Crypto traders have said that Binance favoring U.S. VIP high-frequency traders is standard practice, despite the activity bearing an eerie resemblance to FTX and Alameda.
Traders responded to a lawsuit by the U.S. Commodity Futures Trading Commission filed against Binance on March 26, 2023.
Binance Can Assign VIP Privileges at Its Discretion, Traders Say
In the lawsuit, the CFTC alleged that Binance gave certain market makers privileged access to its core systems. It also allegedly gave large U.S. market makers access to its derivatives platform. This allowance was made despite Binance publicly banning their access to the facility.
Binance allegedly gave a New-York based trading firm a five-to-ten millisecond advantage, which one critic says discriminates between clients.

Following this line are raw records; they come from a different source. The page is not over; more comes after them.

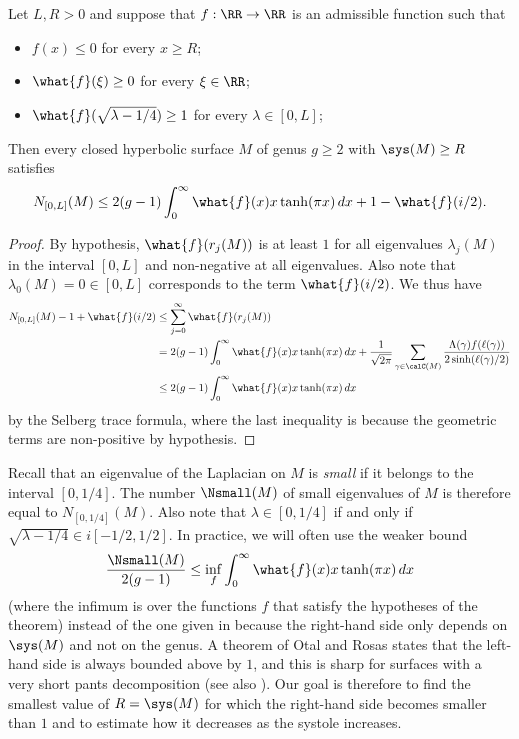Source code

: \documentclass[12pt]{amsart}
\numberwithin{equation}{section}
\begin{document}
\begin{thm} \label{thm:nsmall}
Let $L,R>0$ and suppose that $f: \RR \to \RR$ is an admissible function such that
\begin{itemize}
\item $f(x) \leq 0$ for every $x\geq R$;
\item $\what{f}(\xi) \geq 0$ for every $\xi\in \RR$;
\item $\what{f}(\sqrt{\lambda - 1/4}) \geq 1$ for every $\lambda \in [0,L]$;

\end{itemize}
Then every closed hyperbolic surface $M$ of genus $g\geq 2$ with $\sys(M)\geq R$ satisfies
\[
N_{[0,L]}(M) \leq 2(g-1)\int_0^\infty \what{f}(x) x \tanh(\pi x) \,dx +1 - \what{f}(i/2).
\]
\end{thm}
\begin{proof}
By hypothesis, $\what{f}(r_j(M))$ is at least $1$ for all eigenvalues $\lambda_j(M)$ in the interval $[0,L]$ and non-negative at all eigenvalues. Also note that $\lambda_0(M)=0\in [0,L]$ corresponds to the term $\what{f}(i/2)$. We thus have
\begin{align*}
N_{[0,L]}(M)-1+\what{f}(i/2) &\leq \sum_{j=0}^\infty \what{f}(r_j(M)) \\
&=  2(g-1)\int_0^\infty \what{f}(x) x \tanh(\pi x) \,dx + \frac{1}{\sqrt{2\pi}}\sum_{\gamma \in \calC(M)} \frac{\Lambda(\gamma)f(\ell(\gamma))}{2 \sinh(\ell(\gamma)/2)} 
\\ &\leq 2(g-1)\int_0^\infty \what{f}(x) x \tanh(\pi x) \,dx
\end{align*}
by the Selberg trace formula, where the last inequality is because the geometric terms are non-positive by hypothesis.
\end{proof}

Recall that an eigenvalue of the Laplacian on $M$ is \emph{small} if it belongs to the interval $[0,1/4]$. The number $\Nsmall(M)$ of small eigenvalues of $M$ is therefore equal to $N_{[0,1/4]}(M)$. Also note that $\lambda \in [0,1/4]$ if and only if $\sqrt{\lambda - 1/4} \in i [-1/2,1/2]$.
In practice, we will often use the weaker bound
\[
\frac{\Nsmall(M)}{2(g-1)} \leq \inf_f \int_0^\infty \what{f}(x) x \tanh(\pi x) \,dx
\] 
(where the infimum is over the functions $f$ that satisfy the hypotheses of the theorem) instead of the one given in  because the right-hand side only depends on $\sys(M)$ and not on the genus. A theorem of Otal and Rosas \cite{OtalRosas} states that the left-hand side is always bounded above by $1$, and this is sharp for surfaces with a very short pants decomposition \cite{Buser14} (see also \cite[Theorem 8.1.3]{Buser}). Our goal is therefore to find the smallest value of $R=\sys(M)$ for which the right-hand side becomes smaller than $1$ and to estimate how it decreases as the systole increases.
\end{document}
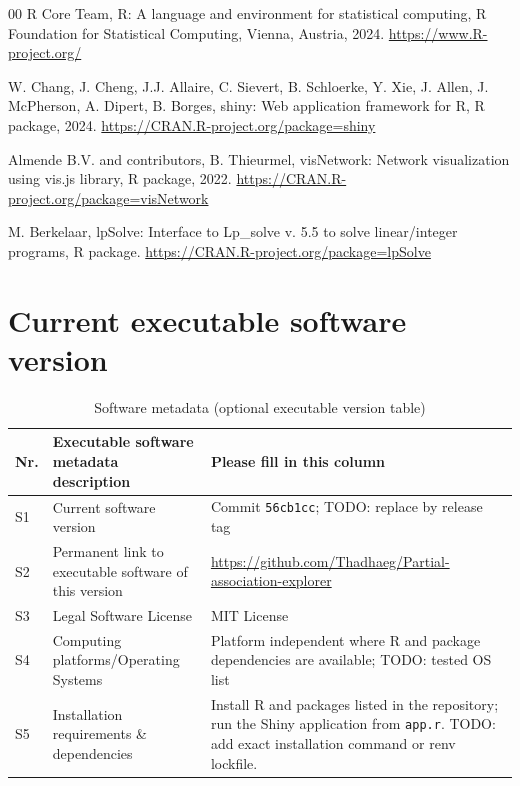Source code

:\documentclass[preprint,12pt,a4paper]{elsarticle}
\begin{document}
\begin{thebibliography}{00}
R Core Team, R: A language and environment for statistical computing, R Foundation for Statistical Computing, Vienna, Austria, 2024. \url{https://www.R-project.org/}

W. Chang, J. Cheng, J.J. Allaire, C. Sievert, B. Schloerke, Y. Xie, J. Allen, J. McPherson, A. Dipert, B. Borges, shiny: Web application framework for R, R package, 2024. \url{https://CRAN.R-project.org/package=shiny}

Almende B.V. and contributors, B. Thieurmel, visNetwork: Network visualization using vis.js library, R package, 2022. \url{https://CRAN.R-project.org/package=visNetwork}

M. Berkelaar, lpSolve: Interface to Lp\_solve v. 5.5 to solve linear/integer programs, R package. \url{https://CRAN.R-project.org/package=lpSolve}

\end{thebibliography}

\section*{Current executable software version}

\begin{table}[!h]
\begin{tabular}{|l|p{6.5cm}|p{6.5cm}|}
\hline
\textbf{Nr.} & \textbf{Executable software metadata description} & \textbf{Please fill in this column} \\
\hline
S1 & Current software version & Commit \texttt{56cb1cc}; TODO: replace by release tag \\
\hline
S2 & Permanent link to executable software of this version & \url{https://github.com/Thadhaeg/Partial-association-explorer} \\
\hline
S3 & Legal Software License & MIT License \\
\hline
S4 & Computing platforms/Operating Systems & Platform independent where R and package dependencies are available; TODO: tested OS list \\
\hline
S5 & Installation requirements \& dependencies & Install R and packages listed in the repository; run the Shiny application from \texttt{app.r}. TODO: add exact installation command or renv lockfile. \\
\hline
\end{tabular}
\caption{Software metadata (optional executable version table)}
\label{tab:software-metadata}
\end{table}
\end{document}
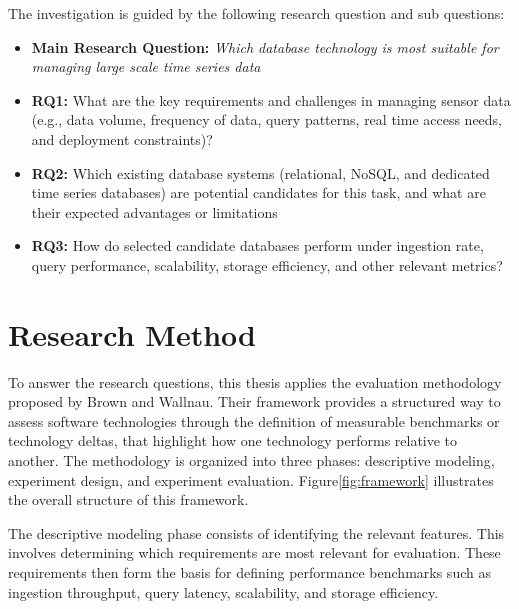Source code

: The investigation is guided by the following research question and sub
questions:

\begin{itemize}
      \item \textbf{Main Research Question:} \emph{Which database technology is
                  most suitable for managing large scale time series data
            }
      \item \textbf{RQ1:} What are the key requirements and challenges in
            managing %
            sensor data (e.g., data volume, frequency of data, query patterns,
            real time access needs, and deployment constraints)?
      \item \textbf{RQ2:} Which existing database systems (relational, NoSQL,
            and dedicated time series databases) are potential candidates for
            this task, and what are their expected advantages or limitations
      \item \textbf{RQ3:} How do selected candidate databases perform under
            ingestion rate, query performance, scalability, storage efficiency,
            and other relevant metrics?
\end{itemize}

\newpage
\section{Research Method}
To answer the research questions, this thesis applies the evaluation
methodology proposed by Brown and Wallnau\cite{Brown1996}. Their framework
provides a structured way to assess software technologies through the
definition of measurable benchmarks or technology deltas, that highlight how
one technology performs relative to another. The methodology is organized into
three phases: descriptive modeling, experiment design, and experiment
evaluation. Figure\ref{fig:framework} illustrates the overall structure of this
framework.

The descriptive modeling phase consists of identifying the relevant features.
This involves determining which requirements are most relevant for evaluation.
These requirements then form the basis for defining performance benchmarks such
as ingestion throughput, query latency, scalability, and storage efficiency.


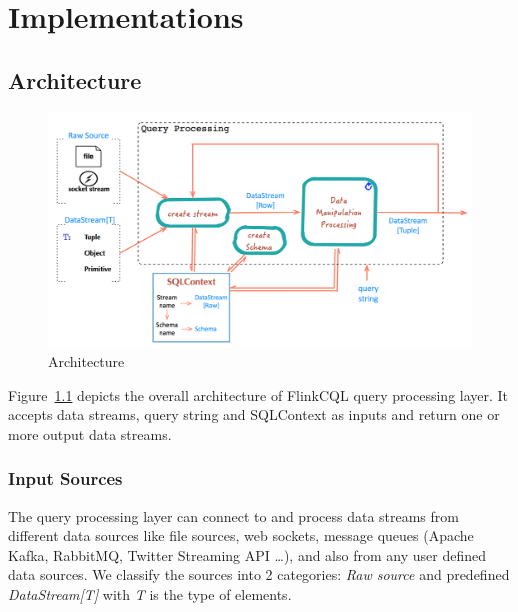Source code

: 
\chapter{Implementations}

\ifpdf
    \graphicspath{{Chapter5/Figs/Raster/}{Chapter5/Figs/PDF/}{Chapter5/Figs/}}
\else
    \graphicspath{{Chapter5/Figs/Vector/}{Chapter5/Figs/}}
\fi

\section{Architecture}

\begin{figure}[h!] 
\centering    
\includegraphics[width=1\textwidth]{Architecture}
\caption{Architecture}
\label{fig:Architecture}
\end{figure}


Figure~\ref{fig:Architecture} depicts the overall architecture of FlinkCQL query processing layer. It accepts data streams, query string and SQLContext as inputs and return one or more output data streams.
\subsection{Input Sources}
The query processing layer can connect to and process data streams from different data sources like file sources, web sockets, message queues (Apache Kafka, RabbitMQ, Twitter Streaming API …), and also from any user defined data sources. We classify the sources into 2 categories: \textit{Raw source} and predefined \textit{DataStream[T]} with \textit{T} is the type of elements.

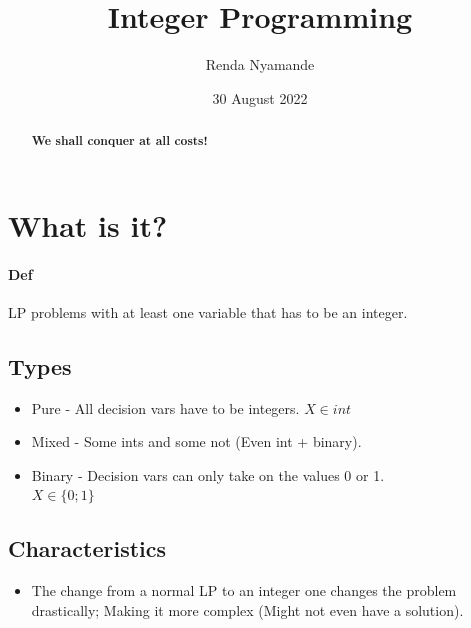 \documentclass[12pt, a4paper]{article}
\title{Integer Programming}
\author{Renda Nyamande}
\date{30 August 2022}
\begin{document}
\maketitle

\begin{abstract}
    \begin{center}
        \textbf{We shall conquer at all costs!}
    \end{center}
\end{abstract}
\pagebreak

\section*{What is it?}
\paragraph*{Def}
LP problems with at least one variable that has to be an integer.
\subsection*{Types}
\begin{itemize}
    \item Pure - All decision vars have to be integers.
        \begin{math}
            X\in int
        \end{math}
    \item Mixed - Some ints and some not (Even int + binary).
    \item Binary - Decision vars can only take on the values 0 or 1.\\
        \begin{math}
            X\in\{0;1\}
        \end{math}
\end{itemize}
\subsection*{Characteristics}
\begin{itemize}
    \item The change from a normal LP to an integer one changes the problem drastically; Making it more complex (Might not even have a solution).
\end{itemize}
\end{document}
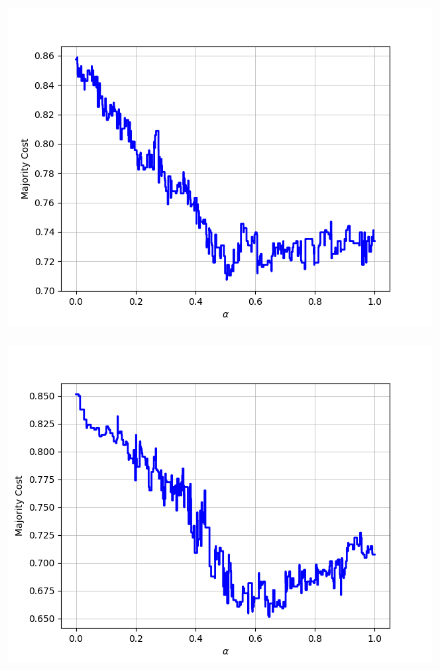 \begin{figure}[H]
\begin{minipage}{.24\textwidth}
  {\includegraphics[width=\linewidth]{plots/omniglot-intra-ac/Braille}}
\end{minipage}
\begin{minipage}{.24\textwidth}
  \centering
  {\includegraphics[width=\linewidth]{plots/omniglot-intra-ac/Burmese_(Myanmar)}}
\end{minipage}
\begin{minipage}{.24\textwidth}
  \centering

\end{minipage}
\end{figure}
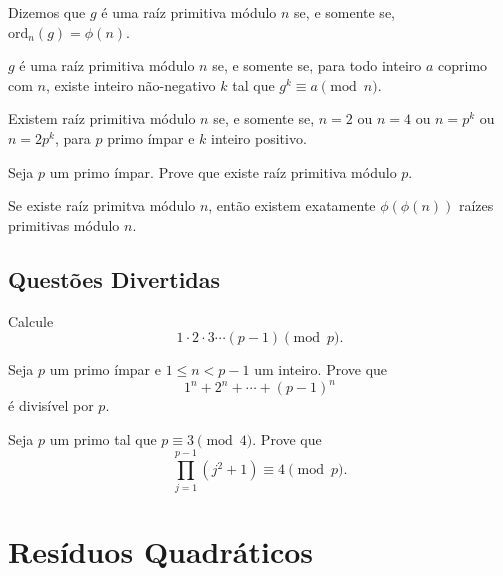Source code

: \documentclass[10pt, a4paper]{report}
\begin{document}
	\begin{defn}
		Dizemos que $g$ é uma raíz primitiva módulo $n$ se, e somente se, $\mathrm{ord}_n(g) = \phi(n)$.
	\end{defn}

	\begin{lem}
		$g$ é uma raíz primitiva módulo $n$ se, e somente se, para todo inteiro $a$ coprimo com $n$, existe inteiro não-negativo $k$ tal que $g^k \equiv a \pmod{n}$.
	\end{lem}

	\begin{thm}\label{thm:crp}
		Existem raíz primitiva módulo $n$ se, e somente se, $n = 2$ ou $n = 4$ ou $n = p^k$ ou $n = 2p^k$, para $p$ primo ímpar e $k$ inteiro positivo.
	\end{thm}

	\begin{exer}
		Seja $p$ um primo ímpar. Prove que existe raíz primitiva módulo $p$.
	\end{exer}

	\begin{lem}
		Se existe raíz primitva módulo $n$, então existem exatamente $\phi(\phi(n))$ raízes primitivas módulo $n$.
	\end{lem}
	
	\newpage
	\section{Questões Divertidas}
	\begin{prob}
		Calcule \[
			1\cdot2\cdot3\cdots(p-1) \pmod{p}.
		\]
	\end{prob}

	\begin{prob}
		Seja $p$ um primo ímpar e $1 \le n < p-1$ um inteiro. Prove que \[
			1^n + 2^n + \cdots + (p-1)^n
		\]
		é divisível por $p$.
	\end{prob}

	\begin{prob}
		Seja $p$ um primo tal que $p \equiv 3 \pmod{4}$. Prove que \[
			\prod_{j=1}^{p-1} \left(j^2 + 1\right) \equiv 4 \pmod{p}.
		\]
	\end{prob}

	\chapter{Resíduos Quadráticos}
\end{document}
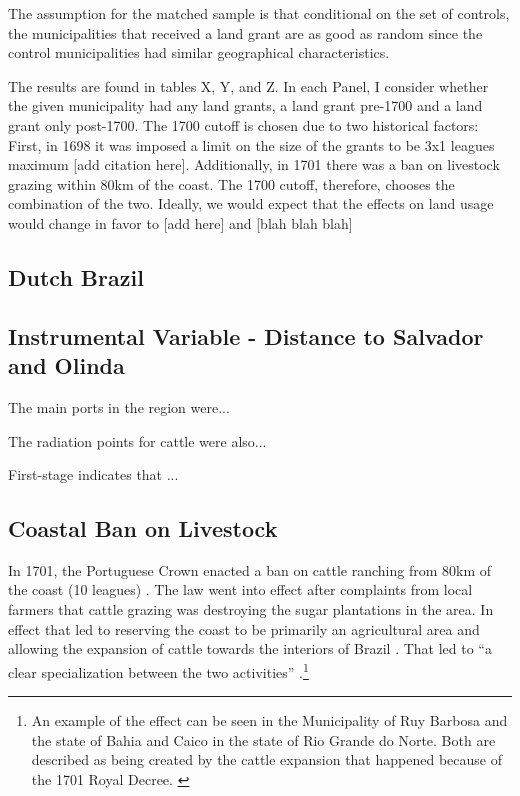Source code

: \documentclass{article}
\begin{document}
The assumption for the matched sample is that conditional on the set of controls, the municipalities that received a land grant are as good as random since the control municipalities had similar geographical characteristics. 

The results are found in tables X, Y, and Z. In each Panel, I consider whether the given municipality had any land grants, a land grant pre-1700 and a land grant only post-1700. The 1700 cutoff is chosen due to two historical factors: First, in 1698 it was imposed a limit on the size of the grants to be 3x1 leagues maximum [add citation here]. Additionally, in 1701 there was a ban on livestock grazing within 80km of the coast. The 1700 cutoff, therefore, chooses the combination of the two. Ideally, we would expect that the effects on land usage would change in favor to [add here] and [blah blah blah] 

\subsection{Dutch Brazil}

\subsection{Instrumental Variable - Distance to Salvador and Olinda}

The main ports in the region were... 

The radiation points for cattle were also...

First-stage indicates that ...

\subsection{Coastal Ban on Livestock}

In 1701, the Portuguese Crown enacted a ban on cattle ranching from 80km of the coast (10 leagues) \parencites[p~.40]{Fausto2014-bh}[p~.198]{Simonsen2005-ps}[p~.460]{Bethell1984-of}. 
The law went into effect after complaints from local farmers that cattle grazing was destroying the sugar plantations in the area. 
In effect that led to reserving the coast to be primarily an agricultural area and allowing the expansion of cattle towards the interiors of Brazil \parencite[p.~216]{Junior1967-jv}.
That led to ``a clear specialization between the two activities'' \parencite{Ribeiro2012-lb}.\footnote{An example of the effect can be seen in the Municipality of Ruy Barbosa and the state of Bahia and Caico in the state of Rio Grande do Norte. Both are described as being created by the cattle expansion that happened because of the 1701 Royal Decree. \parencite{UnknownUnknown-ro}}
\end{document}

“…This isn’t a discount, it’s an advantage. They can use it to make more revenue. If I was one of their other clients, I’d be a bit upset,” said Joe Saluzzi of Themis Trading.
But crypto traders argue that giving certain clients privileges is part and parcel of how an exchange operates. High-frequency traders use algorithms to profit from the difference between the ask and bid prices. They can earn trading revenue for an exchange.
While favoring certain traders is a tightly-regulated activity in TradFi, giving preference to certain entities in the crypto world is often done at the exchange’s discretion. But, as was seen with collapsed Bahamian exchange FTX and Alameda, which had Sam Bankman-Fried as a common owner, such choices could prove concerning for customers of the exchange. Bankman-Fried allegedly misappropriated FTX customer funds to prop up Alameda, which acted as the exchange’s primary liquidity provider.
Last week, former TradFi executives Brandon Mulvihill and Anthony Mazzarese launched an institutionally-targeted high-frequency trading platform CROSSx in London. It offers institutions fast matching of buy and sell orders.
Crypto Firms Turn to Shell Companies and Shadow Banks to Launch and Grow
Another topic of concern in the CFTC suit was that U.S. companies accessed Binance’s derivatives trading desk using shell companies.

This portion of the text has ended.